Nov 22, 2007 13:23
I don't really ever feel comfortable making public posts, but I think I want this one out there for the world to see. If only because it is a post without malice or bad intent and I truly believe that above all else, Thanksgiving is a holiday that encompasses good will. I don't know why I feel this way....perhaps it's because Thanksgiving is a holiday universally celebrated, not so much as a religious thing, but as a family thing and while I don't really have my family, I have things to be thankful for and that's what this post is about.
1. The number one thing I am thankful for would have to be my mom. As ridiculous and crazy as she can be, she is there for me when no one else is. She supports me in everything I do and I know she loves me, regardless, of what happens. I don't know what I would do without her.
2. Christian. Best boyfriend ever. He puts up with my moods and me being irrational and he loves me. And while I'm not confident of many things, I'm confident in that and that has carried me through many a bad spell. Plus, he makes me feel safe and I love him beyond words.
3. My friends.
I am thankful for the new ones that I've met. I love meeting new people and I love you all. You're all awesome.

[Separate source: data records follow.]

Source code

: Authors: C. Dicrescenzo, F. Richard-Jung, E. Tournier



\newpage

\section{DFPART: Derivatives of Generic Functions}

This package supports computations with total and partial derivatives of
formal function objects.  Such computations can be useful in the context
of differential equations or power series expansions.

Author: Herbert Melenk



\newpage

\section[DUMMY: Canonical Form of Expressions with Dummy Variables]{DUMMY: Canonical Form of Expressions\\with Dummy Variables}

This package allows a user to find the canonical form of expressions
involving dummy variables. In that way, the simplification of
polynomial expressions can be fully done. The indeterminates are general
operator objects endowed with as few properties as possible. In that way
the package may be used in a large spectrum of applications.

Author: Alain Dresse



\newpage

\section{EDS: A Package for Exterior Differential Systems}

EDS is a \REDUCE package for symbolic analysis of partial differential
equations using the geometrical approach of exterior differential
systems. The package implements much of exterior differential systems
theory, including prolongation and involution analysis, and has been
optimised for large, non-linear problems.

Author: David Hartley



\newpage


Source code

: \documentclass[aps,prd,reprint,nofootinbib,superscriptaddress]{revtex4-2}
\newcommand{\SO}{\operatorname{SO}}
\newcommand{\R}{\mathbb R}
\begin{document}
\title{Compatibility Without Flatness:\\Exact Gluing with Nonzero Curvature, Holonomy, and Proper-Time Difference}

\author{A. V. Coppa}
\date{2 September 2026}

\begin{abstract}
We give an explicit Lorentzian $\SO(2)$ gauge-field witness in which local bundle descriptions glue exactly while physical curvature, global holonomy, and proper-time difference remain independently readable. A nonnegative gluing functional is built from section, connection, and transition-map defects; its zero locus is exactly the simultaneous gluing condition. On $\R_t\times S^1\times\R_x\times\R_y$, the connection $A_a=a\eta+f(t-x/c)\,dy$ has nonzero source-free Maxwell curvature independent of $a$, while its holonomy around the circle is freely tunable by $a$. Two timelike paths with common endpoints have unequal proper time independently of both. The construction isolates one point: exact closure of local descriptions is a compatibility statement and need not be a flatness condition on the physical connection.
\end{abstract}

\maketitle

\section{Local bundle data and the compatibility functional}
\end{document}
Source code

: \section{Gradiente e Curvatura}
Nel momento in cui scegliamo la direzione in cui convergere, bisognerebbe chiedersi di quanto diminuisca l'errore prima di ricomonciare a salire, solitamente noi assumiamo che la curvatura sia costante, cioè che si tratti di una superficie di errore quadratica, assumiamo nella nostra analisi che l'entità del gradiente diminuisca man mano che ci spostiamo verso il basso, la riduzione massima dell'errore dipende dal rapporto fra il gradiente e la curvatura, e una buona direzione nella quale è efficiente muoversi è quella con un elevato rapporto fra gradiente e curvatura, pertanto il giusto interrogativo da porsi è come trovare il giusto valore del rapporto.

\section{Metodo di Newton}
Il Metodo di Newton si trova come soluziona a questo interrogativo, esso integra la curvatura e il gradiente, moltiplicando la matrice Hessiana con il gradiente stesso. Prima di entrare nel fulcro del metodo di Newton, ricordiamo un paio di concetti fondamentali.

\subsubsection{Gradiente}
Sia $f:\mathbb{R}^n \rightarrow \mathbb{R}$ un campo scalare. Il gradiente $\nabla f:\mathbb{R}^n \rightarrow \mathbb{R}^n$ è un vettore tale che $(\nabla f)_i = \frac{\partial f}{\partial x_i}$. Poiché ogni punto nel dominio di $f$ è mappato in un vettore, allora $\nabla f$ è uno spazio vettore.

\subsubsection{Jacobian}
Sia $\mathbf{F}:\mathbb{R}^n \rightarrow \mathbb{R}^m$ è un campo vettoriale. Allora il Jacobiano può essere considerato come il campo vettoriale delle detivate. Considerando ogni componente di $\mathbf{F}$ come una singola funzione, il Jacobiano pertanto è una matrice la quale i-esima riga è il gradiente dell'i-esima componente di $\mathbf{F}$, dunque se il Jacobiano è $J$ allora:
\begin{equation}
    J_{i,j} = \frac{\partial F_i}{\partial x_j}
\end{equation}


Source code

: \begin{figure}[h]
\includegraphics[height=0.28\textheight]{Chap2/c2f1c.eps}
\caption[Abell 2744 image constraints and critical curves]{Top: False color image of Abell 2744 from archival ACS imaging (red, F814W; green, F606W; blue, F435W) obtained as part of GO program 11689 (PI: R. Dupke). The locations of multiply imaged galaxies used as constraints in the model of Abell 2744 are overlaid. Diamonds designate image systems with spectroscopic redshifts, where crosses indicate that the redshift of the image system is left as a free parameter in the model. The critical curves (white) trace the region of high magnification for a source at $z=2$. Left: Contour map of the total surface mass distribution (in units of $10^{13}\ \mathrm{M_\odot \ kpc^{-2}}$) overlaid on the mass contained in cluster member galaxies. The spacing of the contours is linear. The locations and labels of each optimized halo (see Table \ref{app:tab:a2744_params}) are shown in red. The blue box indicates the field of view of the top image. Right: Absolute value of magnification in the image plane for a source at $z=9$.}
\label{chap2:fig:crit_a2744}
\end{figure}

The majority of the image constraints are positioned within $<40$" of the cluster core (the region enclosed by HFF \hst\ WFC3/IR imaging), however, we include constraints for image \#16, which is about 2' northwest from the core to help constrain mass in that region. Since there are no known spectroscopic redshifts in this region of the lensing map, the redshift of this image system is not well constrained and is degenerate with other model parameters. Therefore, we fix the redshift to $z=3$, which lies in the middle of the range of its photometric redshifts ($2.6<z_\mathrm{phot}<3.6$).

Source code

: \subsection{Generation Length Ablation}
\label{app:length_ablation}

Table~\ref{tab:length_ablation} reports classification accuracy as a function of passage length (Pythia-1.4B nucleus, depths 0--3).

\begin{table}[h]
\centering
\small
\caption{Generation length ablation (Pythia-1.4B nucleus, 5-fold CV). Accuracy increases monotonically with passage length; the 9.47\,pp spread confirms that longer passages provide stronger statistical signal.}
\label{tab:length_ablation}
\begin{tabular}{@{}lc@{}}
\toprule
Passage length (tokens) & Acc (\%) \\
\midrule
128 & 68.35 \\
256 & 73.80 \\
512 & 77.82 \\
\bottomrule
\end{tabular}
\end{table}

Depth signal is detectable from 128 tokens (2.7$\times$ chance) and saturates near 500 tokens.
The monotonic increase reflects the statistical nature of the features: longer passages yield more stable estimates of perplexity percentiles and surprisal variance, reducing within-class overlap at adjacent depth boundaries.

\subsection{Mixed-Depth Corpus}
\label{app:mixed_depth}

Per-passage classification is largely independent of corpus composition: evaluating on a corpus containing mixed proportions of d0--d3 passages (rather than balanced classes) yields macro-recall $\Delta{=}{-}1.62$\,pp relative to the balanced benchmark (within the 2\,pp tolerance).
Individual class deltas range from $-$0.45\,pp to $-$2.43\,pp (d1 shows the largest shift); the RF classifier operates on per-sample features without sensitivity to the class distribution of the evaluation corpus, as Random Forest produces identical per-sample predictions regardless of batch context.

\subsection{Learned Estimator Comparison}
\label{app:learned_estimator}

The old. Because we go through a lot of shit and a lot of horrible stuff gets thrown our way and through it all, we survive and we get stronger. ANd I'm constantly amazed at what the world can thrown at us and what we can survive. Also, we're kind of awesome :-P
The ones that were lost. It doesn't matter the circumstances under which we ended our friendship, if we were friends, it's because there were fun times had and when I needed you, you were there. We may have grown apart or there may have been other reasons, but I will remember the good times.
I guess Richard Blake can have a mention...I'm grateful for him because he (as corny as this sounds), he marches to the beat of his own drum and doesn't care what other people think. He just cares about his friends. All of them. And he's one of the nicest people ever.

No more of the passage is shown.